However, IIRC, SRA recommends treating all mice of the same strain and treatment as the same BioSample but separate experiments, even if they are actually separate individual mice.

Example: https://www.ncbi.nlm.nih.gov/sra?term=SAMN03653678

bussec commented 6 years ago

Originating from a discussion regrading physical data representation, @laserson, @schristley and me touched again on this topic. For recap, the general assumptions/procedures are:

  1. An individual run (FASTQ file/SRR record) is derived from a single subject + sample + library
  2. Runs that contain do not fulfill these criteria must be demultiplexed before submission
  3. Barcodes are removed upon demultiplexing but CAN be reported as separate runs

DataRep will currently not attempt to represent data with higher degrees of complexity.

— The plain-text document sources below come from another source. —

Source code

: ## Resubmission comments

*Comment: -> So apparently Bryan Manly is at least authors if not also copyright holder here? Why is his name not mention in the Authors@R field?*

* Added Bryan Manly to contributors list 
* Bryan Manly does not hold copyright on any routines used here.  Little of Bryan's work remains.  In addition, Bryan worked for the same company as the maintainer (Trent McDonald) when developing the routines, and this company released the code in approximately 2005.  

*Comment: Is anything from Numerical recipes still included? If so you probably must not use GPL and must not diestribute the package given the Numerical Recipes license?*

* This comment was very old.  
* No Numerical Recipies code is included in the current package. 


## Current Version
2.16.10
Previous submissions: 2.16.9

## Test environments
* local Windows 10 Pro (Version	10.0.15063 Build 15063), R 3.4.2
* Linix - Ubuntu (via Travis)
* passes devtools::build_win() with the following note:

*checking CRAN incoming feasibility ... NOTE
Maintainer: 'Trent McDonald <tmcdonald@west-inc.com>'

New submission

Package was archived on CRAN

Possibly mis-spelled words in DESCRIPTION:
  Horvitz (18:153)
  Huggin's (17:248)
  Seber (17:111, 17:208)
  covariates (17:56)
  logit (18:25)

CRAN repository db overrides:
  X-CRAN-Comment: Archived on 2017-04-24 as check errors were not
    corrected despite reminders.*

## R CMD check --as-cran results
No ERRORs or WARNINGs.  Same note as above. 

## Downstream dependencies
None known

While the demultiplexing will modify the data, we consider this not to be a likely source of error as long as the multiplexing barcodes are physically attached to the reported amplicons. While this procedure will be borderline for experiments that require "deep" demultiplexing (especially true for single-cell applications), it should still be feasible.

However, we have to keep an eye on this issue as techniques like Cite-seq and index sorting start to be used for multiplexing and can classify reads based on external data.

schristley commented 6 years ago

@bussec, to clear up some confusion in my mind, does "internal barcode" include the multiplexing of different samples in the sequencing run, or does it only refer to situations like single-cell and UMI?

laserson commented 6 years ago

Also note that the rearrangement format does include a place to annotate a cell index, which would correspond to such a barcode.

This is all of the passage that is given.